Oysa AB müzâkere sürecinde 32 başlıktan ancak 12 başlığı müzâkereye açabilen Türkiye, Hırvatistan’dan bile geri kalmasıyla, AB standartlarından daha çok uzak.
Zira son günlerin yoğun tartışmalarında resmen itiraf edilen başta “yeni demokratik anayasa” ve “yargı reformu”nun yapılmayışı olmak üzere, darbe devirlerinden ve 28 Şubat postmodern döneminden kalma yasaklar devam ediyor.
“Darbe anayasası”nın demokrasi dışı mihrakların vesâyetini daha da katmerleştiren uygulamalar yürürlükte. Siyasî iktidarın ilk ayında “Âcil Eylem Plânı”nda söz verdiği, her seçim beyannamesinde ve hükûmet programında tekrarladığı AB reformları, siyasetin demokratikleşmesi, demokratik eğitim, inanç ve ifâde hürriyeti hakkındaki düzenlemelerde ciddî bir adım atılmış değil.
16 Kasım 2002’de AKP Genel Başkanı R. Tayyip Erdoğan’ın imzasıyla millete deklâre edilen “Türkiye’nin âcilen hukuk devleti zeminine oturması için her türlü yasal düzenlemelerin yapılacağı, uygulamaların sıkı sıkıya takip edilip tedbirlerin alınacağı iyileştirmeler” yapılmış değil…
28 ŞUBAT DAYATMALARI DEVAM EDİYOR…
Bu çerçevede, “temel hak ve özgürlüklerle ilgili düzenlemeler evrensel düzeyde kabul edilmiş standart ve normlar ile AB kriterleri çerçevesinde süratle yapılacaktır” sözünün üzerinden yıllar geçmiş.
“Bir yıllık süre zarfında; adaletin zamanında ve hızlı bir şekilde tesisi için adalet hizmetlerinde ve yargılama usûllerinde gerekli tüm değişiklikler süratle gerçekleştirilecektir” taahhüdü yedi yıldır hâlâ yerine getirilmemiş.

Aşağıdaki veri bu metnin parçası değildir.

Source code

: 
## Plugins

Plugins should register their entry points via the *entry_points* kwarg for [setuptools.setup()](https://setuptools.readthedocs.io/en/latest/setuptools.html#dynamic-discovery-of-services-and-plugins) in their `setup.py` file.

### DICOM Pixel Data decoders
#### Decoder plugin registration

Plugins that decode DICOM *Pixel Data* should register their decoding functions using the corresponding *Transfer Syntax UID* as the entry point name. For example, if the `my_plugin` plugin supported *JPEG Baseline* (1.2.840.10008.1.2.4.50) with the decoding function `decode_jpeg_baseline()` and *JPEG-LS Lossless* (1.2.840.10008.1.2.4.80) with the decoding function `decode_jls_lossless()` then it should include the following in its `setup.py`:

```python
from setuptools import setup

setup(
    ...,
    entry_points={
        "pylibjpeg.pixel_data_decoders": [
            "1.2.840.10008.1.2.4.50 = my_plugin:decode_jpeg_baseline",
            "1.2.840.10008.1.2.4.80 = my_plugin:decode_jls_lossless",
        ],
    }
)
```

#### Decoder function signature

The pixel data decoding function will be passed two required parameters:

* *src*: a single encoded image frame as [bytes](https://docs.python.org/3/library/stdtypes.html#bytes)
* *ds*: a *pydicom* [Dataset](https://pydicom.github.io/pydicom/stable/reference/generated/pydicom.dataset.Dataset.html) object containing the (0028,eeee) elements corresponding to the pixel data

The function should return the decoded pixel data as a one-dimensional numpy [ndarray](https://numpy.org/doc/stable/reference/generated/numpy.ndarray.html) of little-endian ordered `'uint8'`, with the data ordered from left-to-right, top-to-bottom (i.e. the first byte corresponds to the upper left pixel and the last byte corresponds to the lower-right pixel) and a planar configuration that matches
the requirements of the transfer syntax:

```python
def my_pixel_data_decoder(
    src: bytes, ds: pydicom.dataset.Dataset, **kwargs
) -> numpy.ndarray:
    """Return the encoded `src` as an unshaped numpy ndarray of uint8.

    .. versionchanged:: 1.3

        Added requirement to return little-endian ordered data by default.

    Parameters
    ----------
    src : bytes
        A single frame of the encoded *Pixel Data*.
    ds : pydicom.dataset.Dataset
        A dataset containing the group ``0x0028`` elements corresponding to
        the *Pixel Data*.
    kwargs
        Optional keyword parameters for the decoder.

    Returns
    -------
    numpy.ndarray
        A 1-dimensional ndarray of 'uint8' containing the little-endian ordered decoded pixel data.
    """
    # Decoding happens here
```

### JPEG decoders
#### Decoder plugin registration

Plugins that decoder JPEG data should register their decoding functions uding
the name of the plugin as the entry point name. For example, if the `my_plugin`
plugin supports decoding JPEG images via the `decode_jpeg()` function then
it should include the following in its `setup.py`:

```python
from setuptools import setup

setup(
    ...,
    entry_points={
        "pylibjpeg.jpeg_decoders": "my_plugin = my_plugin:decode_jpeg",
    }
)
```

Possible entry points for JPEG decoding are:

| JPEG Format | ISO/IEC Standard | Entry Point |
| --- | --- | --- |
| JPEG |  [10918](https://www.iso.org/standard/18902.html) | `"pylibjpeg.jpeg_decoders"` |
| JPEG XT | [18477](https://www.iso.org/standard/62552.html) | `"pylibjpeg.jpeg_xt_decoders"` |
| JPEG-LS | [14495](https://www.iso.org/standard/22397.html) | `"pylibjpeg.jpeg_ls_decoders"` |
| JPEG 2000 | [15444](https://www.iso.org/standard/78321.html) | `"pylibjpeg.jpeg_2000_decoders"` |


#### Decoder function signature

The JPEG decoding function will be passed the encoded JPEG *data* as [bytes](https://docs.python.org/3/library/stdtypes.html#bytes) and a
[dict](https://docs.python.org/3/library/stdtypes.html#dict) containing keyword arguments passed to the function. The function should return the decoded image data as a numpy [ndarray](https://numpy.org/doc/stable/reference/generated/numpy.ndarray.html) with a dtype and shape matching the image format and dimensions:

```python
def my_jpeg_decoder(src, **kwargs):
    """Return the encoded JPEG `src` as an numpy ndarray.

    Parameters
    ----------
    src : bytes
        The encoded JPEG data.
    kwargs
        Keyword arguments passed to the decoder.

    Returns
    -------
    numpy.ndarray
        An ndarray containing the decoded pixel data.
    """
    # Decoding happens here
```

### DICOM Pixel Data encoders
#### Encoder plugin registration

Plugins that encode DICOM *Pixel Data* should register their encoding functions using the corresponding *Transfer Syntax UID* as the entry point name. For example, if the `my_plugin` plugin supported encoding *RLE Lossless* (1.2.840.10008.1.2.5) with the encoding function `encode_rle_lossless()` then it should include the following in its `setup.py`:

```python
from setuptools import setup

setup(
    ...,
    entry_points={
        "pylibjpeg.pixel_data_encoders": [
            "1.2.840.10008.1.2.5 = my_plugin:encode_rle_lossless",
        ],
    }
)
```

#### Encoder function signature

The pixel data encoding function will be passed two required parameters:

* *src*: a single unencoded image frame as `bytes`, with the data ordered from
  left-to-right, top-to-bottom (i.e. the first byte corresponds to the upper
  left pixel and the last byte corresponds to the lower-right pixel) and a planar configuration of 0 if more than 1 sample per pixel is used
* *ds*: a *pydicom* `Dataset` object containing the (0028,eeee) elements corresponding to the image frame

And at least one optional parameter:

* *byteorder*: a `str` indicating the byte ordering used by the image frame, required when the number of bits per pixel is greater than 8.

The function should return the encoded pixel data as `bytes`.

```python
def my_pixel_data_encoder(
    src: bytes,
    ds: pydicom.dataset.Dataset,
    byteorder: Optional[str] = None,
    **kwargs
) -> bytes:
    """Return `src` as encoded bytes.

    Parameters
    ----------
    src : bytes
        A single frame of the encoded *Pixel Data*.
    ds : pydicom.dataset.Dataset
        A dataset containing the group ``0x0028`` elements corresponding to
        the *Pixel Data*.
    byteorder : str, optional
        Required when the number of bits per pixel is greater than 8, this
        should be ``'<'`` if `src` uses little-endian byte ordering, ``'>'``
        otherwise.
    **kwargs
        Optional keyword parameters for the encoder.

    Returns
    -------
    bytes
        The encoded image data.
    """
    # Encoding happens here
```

Türk Ceza Kanunu kısmen değiştirilmiş; lâkin düşünce ve ifâde hürriyetinde, eğitim özgürlüğünde, din eğitimi ve öğretiminde bir mesâfe alınamamış. “İlk ve orta öğretimde rehberlik etkin hale getirilerek meslekî ve teknik eğitime ağırlık verileceği, eğitimin önündeki her türlü engelin kaldırılacağı, üniversitelerin idarî ve akademik özerkliğe kavuşmalarının sağlanacağı ve Yüksek Öğretim Kurumu’nun yeniden yapılandırılacağı” vaadi verilmiş…
Lâkin başta Yükseköğretime dair Anayasa’nın 130. ve 131. maddeleri olmak üzere, milyonlarca meslek lisesi öğrencisini “katsayı haksızlığı”yla mağdur eden 45. maddenin yer aldığı Yükseköğretim Kanunu’nun “yeniden yapılandırılması” bir yana en âcil tâdilâtlar dahi yapılmamış.
Ceza Muhâkemeleri Usulü Kanunları yenilenmiş, ancak başta Anayasa’nın 145. maddesinde yer alan “askerî yargı” ile “sivil yargı” arasındaki yetki karmaşası olmak üzere, yargı birliği bir türlü sağlanamamış.
AB’nin demokratikleşme için şart koştuğu siyasî partiler ve seçim kanunu çıkarılmamış.
Kur’ân kuslarındaki “yaş yasağı”ndan başörtüsü yasağına, AKP’nin iktidara gelir gelmez düzelteceğini bildiriği“YÖK yasası”na yedi yıldır dokunulmamış.
“Demokrasiyi imha plânları” olan son yılların özellikle AKP hükûmetine yönelik “darbe teşebbüsleri” bir bir hesâba çekiliyor. Türkiye bir tek bu gündeme odaklanmış. Ne var ki daha önce “plânlanıp tatbik edilen”, demokrasiyi imhâ edeip katleden darbeler ve darbeciler hakkında hâlâ ciddî bir soruşturma açılmış değil.
Kısacası, 12 Eylül ihtilâlinin üzerinden otuz yıl geçmiş. “Darbe anayasası”ndan başlanarak her türlü antidemokratik dayatmalar duruyor. 28 Şubat postmodern darbesinin üzerinde on üç yıl geçtiği halde, hâlâ yasakları sürüyor…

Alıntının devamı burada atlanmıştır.